Desi Mazdur speaks about searching web pages with speech recognition software

Desi Mazdur talks to us about having RSI and relying on speech recognition software to navigate the web.



Transcript

Nic: Hi. I’m Nic Steenhout. You’re listening to the Accessibility Rules Soundbite, a series of short podcasts where people with disabilities explain their impairments and what barriers they encounter on the web.

This week, I’m speaking with Desi Mazdur. Desi has a background as a programmer, but has not been able to work for a little bit due to his disability. He’s an avid user of speech recognition and he’s going to tell us a little bit about that in a bit.

Hi, Desi. How are you?

Desi: I’m good. How are you?

Nic: I’m doing pretty good. You’re telling me that you use speech recognition. What’s your disability? What’s your impairment?

Desi: I’m suffering from pain in the fingers and that radiates. It goes all the way to the neck, so it’s difficult for me to type on the keyboard or use a mouse. Depending on the doctor I visit, it’s either called repetitive stress injury problems or also fibromyalgia. Those are my difficulties in using the computer. In addition, I’m also not able to sit or stand for more than 10 minutes at a time, but that’s kind of different. It creates difficulties, but not that much, which is the typing on the keyboard or using a mouse.

Nic: Fair enough. Tell us a little bit about the barriers you encounter on the web when you’re trying to do day-to-day activities on the web. What kind of problems do you find?

Desi: There are actually plenty of problems. For example, let’s say Facebook is … obviously, everyone knows Facebook, but sites like Facebook, Pinterest, social media, they assume that a user is going to have access to a keyboard and he or she is going to press on certain keys and only then the Facebook code will execute. For example, let’s say I want to search with some keywords. Let’s say “Donald Trump” in Facebook. Now, what Facebook is looking for is it is looking for the user to press a key, “D,” the first letter “D” and then the letter “O” and so on. The reason, I believe, is that Facebook is … as soon as the user presses the letter “D,” Facebook starts searching for all the results that are beginning with the letter “D.”

Then you press the letter “O,” then Facebook starts searching for all the results with the letter “DO,” but in the case of speech recognition program, there is no such keyboard events. The speech recognition program which I am using, which is Dragon NaturallySpeaking, it is going to just put in all these letters, the spelling of Donald Trump, it is going to put all of it at one go in the Facebook search box.

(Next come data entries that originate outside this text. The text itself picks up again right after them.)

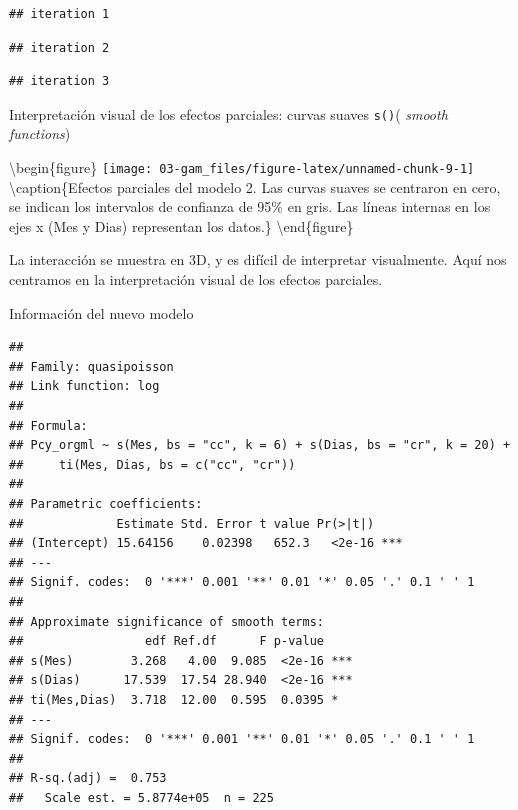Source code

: \documentclass[
]{book}
\newenvironment{Shaded}{\begin{snugshade}}{\end{snugshade}}
\newcommand{\AttributeTok}[1]{\textcolor[rgb]{0.77,0.63,0.00}{#1}}
\newcommand{\DecValTok}[1]{\textcolor[rgb]{0.00,0.00,0.81}{#1}}
\newcommand{\FunctionTok}[1]{\textcolor[rgb]{0.00,0.00,0.00}{#1}}
\newcommand{\NormalTok}[1]{#1}
\newcommand{\SpecialCharTok}[1]{\textcolor[rgb]{0.00,0.00,0.00}{#1}}
\begin{document}
\begin{verbatim}
## iteration 1
\end{verbatim}

\begin{verbatim}
## iteration 2
\end{verbatim}

\begin{verbatim}
## iteration 3
\end{verbatim}

Interpretación visual de los efectos parciales: curvas suaves \texttt{s()}( \emph{smooth functions})

\begin{Shaded}
\end{Shaded}

\textbackslash begin\{figure\}
\texttt{[image: 03-gam\_files/figure-latex/unnamed-chunk-9-1]} \textbackslash caption\{Efectos parciales del modelo 2. Las curvas suaves se centraron en cero, se indican los intervalos de confianza de 95\% en gris. Las líneas internas en los ejes x (Mes y Dias) representan los datos.\}\label{fig:unnamed-chunk-9}
\textbackslash end\{figure\}

La interacción se muestra en 3D, y es difícil de interpretar visualmente. Aquí nos centramos en la interpretación visual de los efectos parciales.

Información del nuevo modelo

\begin{Shaded}
\end{Shaded}

\begin{verbatim}
## 
## Family: quasipoisson 
## Link function: log 
## 
## Formula:
## Pcy_orgml ~ s(Mes, bs = "cc", k = 6) + s(Dias, bs = "cr", k = 20) + 
##     ti(Mes, Dias, bs = c("cc", "cr"))
## 
## Parametric coefficients:
##             Estimate Std. Error t value Pr(>|t|)    
## (Intercept) 15.64156    0.02398   652.3   <2e-16 ***
## ---
## Signif. codes:  0 '***' 0.001 '**' 0.01 '*' 0.05 '.' 0.1 ' ' 1
## 
## Approximate significance of smooth terms:
##                 edf Ref.df      F p-value    
## s(Mes)        3.268   4.00  9.085  <2e-16 ***
## s(Dias)      17.539  17.54 28.940  <2e-16 ***
## ti(Mes,Dias)  3.718  12.00  0.595  0.0395 *  
## ---
## Signif. codes:  0 '***' 0.001 '**' 0.01 '*' 0.05 '.' 0.1 ' ' 1
## 
## R-sq.(adj) =  0.753   
##   Scale est. = 5.8774e+05  n = 225
\end{verbatim}
\end{document}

From the Facebook perspective, nothing has been entered into the search box, so the Facebook code has not seen any letters being entered, while from the user’s perspective, I have already entered the word “Donald Trump.” Now, when I press on the “Enter” key to search, Facebook doesn’t search anything because it still says there is no content.

Nic: That’s a big problem. Do you encounter that in a lot of places, or it is truly just a handful of websites that have that problem?

Desi: I think it isn’t all places. I’ve been a programmer, but I have not been a web programmer, but I think all the places where there is an assumption or there is a functionality that we should start searching for results as soon as the user starts pressing a key, people suffer from this. Pinterest is also searching from this issue. Google should also suffer, but what I’ve seen is Google somehow recognizes. Let’s say if I enter, to use the earlier example, if I enter the word “Donald Trump” and press “search,” Google does search for the words “Donald Trump.” I am not sure why Facebook and Pinterest don’t.

Nic: That’s an interesting perspective that I actually had not heard about, so I’ll be looking into that. Thank you for that. Desi, if there was one thing you would like to get designers or developers to remember about accessibility, what would that be?

Desi: Actually, since I have been a developer earlier, I think well, obviously, the web designers should be aware that if they put accessibility right from the starting of their project, that is going to be much better, but what I have seen is that maybe with efforts like yours, we are at a stage in 2018 where there is a good amount of awareness with the web designers, but the tools that they’re using, those tools are not, for lack of a better word, accessibility, accessibility feature compatible.

It’s more … instead of the web designers, I would say that the people who are creating tools, they need to be aware that downstream when their end users were web designers, when they are going to design something for their end users, which is website owners and then eventually people like me, the end consumer, we are not going to find this useful and again, when we go up the chain, that ultimately leads to a loss in revenue for the website owner as well as the web designer and then the tools developed. I guess that’s where the problem may be.

Nic: Well, thank you for that short chat just to give a quick soundbite about accessibility and give people a new perspective on some issues with using speech recognition to interact with computers. Desi, I really appreciated this chat. Thank you and hopefully, you have a good rest of your day.

Desi: Thanks a lot.

Nic: That’s it for now. Thanks for listening.